## [TRY IT]
Among the records below, find the lines with the word "status" and copy them.

GIVEN INFORMATION section start

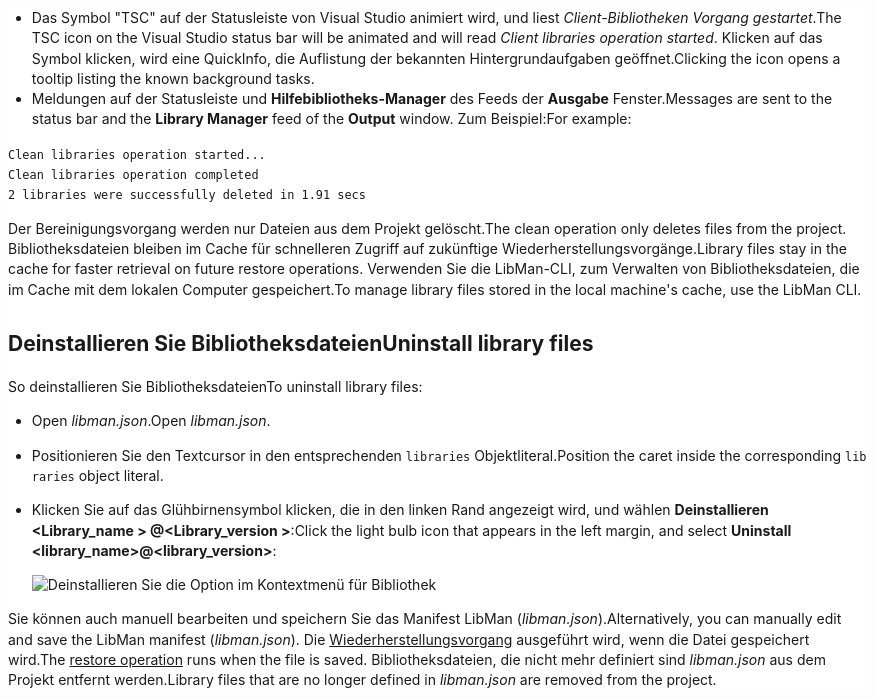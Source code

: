 * <span data-ttu-id="4d6f2-221">Das Symbol "TSC" auf der Statusleiste von Visual Studio animiert wird, und liest *Client-Bibliotheken Vorgang gestartet*.</span><span class="sxs-lookup"><span data-stu-id="4d6f2-221">The TSC icon on the Visual Studio status bar will be animated and will read *Client libraries operation started*.</span></span> <span data-ttu-id="4d6f2-222">Klicken auf das Symbol klicken, wird eine QuickInfo, die Auflistung der bekannten Hintergrundaufgaben geöffnet.</span><span class="sxs-lookup"><span data-stu-id="4d6f2-222">Clicking the icon opens a tooltip listing the known background tasks.</span></span>
* <span data-ttu-id="4d6f2-223">Meldungen auf der Statusleiste und **Hilfebibliotheks-Manager** des Feeds der **Ausgabe** Fenster.</span><span class="sxs-lookup"><span data-stu-id="4d6f2-223">Messages are sent to the status bar and the **Library Manager** feed of the **Output** window.</span></span> <span data-ttu-id="4d6f2-224">Zum Beispiel:</span><span class="sxs-lookup"><span data-stu-id="4d6f2-224">For example:</span></span>

```console
Clean libraries operation started...
Clean libraries operation completed
2 libraries were successfully deleted in 1.91 secs
```

<span data-ttu-id="4d6f2-225">Der Bereinigungsvorgang werden nur Dateien aus dem Projekt gelöscht.</span><span class="sxs-lookup"><span data-stu-id="4d6f2-225">The clean operation only deletes files from the project.</span></span> <span data-ttu-id="4d6f2-226">Bibliotheksdateien bleiben im Cache für schnelleren Zugriff auf zukünftige Wiederherstellungsvorgänge.</span><span class="sxs-lookup"><span data-stu-id="4d6f2-226">Library files stay in the cache for faster retrieval on future restore operations.</span></span> <span data-ttu-id="4d6f2-227">Verwenden Sie die LibMan-CLI, zum Verwalten von Bibliotheksdateien, die im Cache mit dem lokalen Computer gespeichert.</span><span class="sxs-lookup"><span data-stu-id="4d6f2-227">To manage library files stored in the local machine's cache, use the LibMan CLI.</span></span>

## <a name="uninstall-library-files"></a><span data-ttu-id="4d6f2-228">Deinstallieren Sie Bibliotheksdateien</span><span class="sxs-lookup"><span data-stu-id="4d6f2-228">Uninstall library files</span></span>

<span data-ttu-id="4d6f2-229">So deinstallieren Sie Bibliotheksdateien</span><span class="sxs-lookup"><span data-stu-id="4d6f2-229">To uninstall library files:</span></span>

* <span data-ttu-id="4d6f2-230">Open *libman.json*.</span><span class="sxs-lookup"><span data-stu-id="4d6f2-230">Open *libman.json*.</span></span>
* <span data-ttu-id="4d6f2-231">Positionieren Sie den Textcursor in den entsprechenden `libraries` Objektliteral.</span><span class="sxs-lookup"><span data-stu-id="4d6f2-231">Position the caret inside the corresponding `libraries` object literal.</span></span>
* <span data-ttu-id="4d6f2-232">Klicken Sie auf das Glühbirnensymbol klicken, die in den linken Rand angezeigt wird, und wählen **Deinstallieren \<Library_name > @\<Library_version >**:</span><span class="sxs-lookup"><span data-stu-id="4d6f2-232">Click the light bulb icon that appears in the left margin, and select **Uninstall \<library_name>@\<library_version>**:</span></span>

  ![Deinstallieren Sie die Option im Kontextmenü für Bibliothek](_static/uninstall-menu-option.png)

<span data-ttu-id="4d6f2-234">Sie können auch manuell bearbeiten und speichern Sie das Manifest LibMan (*libman.json*).</span><span class="sxs-lookup"><span data-stu-id="4d6f2-234">Alternatively, you can manually edit and save the LibMan manifest (*libman.json*).</span></span> <span data-ttu-id="4d6f2-235">Die [Wiederherstellungsvorgang](#restore-library-files) ausgeführt wird, wenn die Datei gespeichert wird.</span><span class="sxs-lookup"><span data-stu-id="4d6f2-235">The [restore operation](#restore-library-files) runs when the file is saved.</span></span> <span data-ttu-id="4d6f2-236">Bibliotheksdateien, die nicht mehr definiert sind *libman.json* aus dem Projekt entfernt werden.</span><span class="sxs-lookup"><span data-stu-id="4d6f2-236">Library files that are no longer defined in *libman.json* are removed from the project.</span></span>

GIVEN INFORMATION section end

## [OUTPUT OF THE EXERCISE]
: * <span data-ttu-id="4d6f2-221">Das Symbol "TSC" auf der Statusleiste von Visual Studio animiert wird, und liest *Client-Bibliotheken Vorgang gestartet*.</span><span class="sxs-lookup"><span data-stu-id="4d6f2-221">The TSC icon on the Visual Studio status bar will be animated and will read *Client libraries operation started*.</span></span> <span data-ttu-id="4d6f2-222">Klicken auf das Symbol klicken, wird eine QuickInfo, die Auflistung der bekannten Hintergrundaufgaben geöffnet.</span><span class="sxs-lookup"><span data-stu-id="4d6f2-222">Clicking the icon opens a tooltip listing the known background tasks.</span></span>
* <span data-ttu-id="4d6f2-223">Meldungen auf der Statusleiste und **Hilfebibliotheks-Manager** des Feeds der **Ausgabe** Fenster.</span><span class="sxs-lookup"><span data-stu-id="4d6f2-223">Messages are sent to the status bar and the **Library Manager** feed of the **Output** window.</span></span> <span data-ttu-id="4d6f2-224">Zum Beispiel:</span><span class="sxs-lookup"><span data-stu-id="4d6f2-224">For example:</span></span>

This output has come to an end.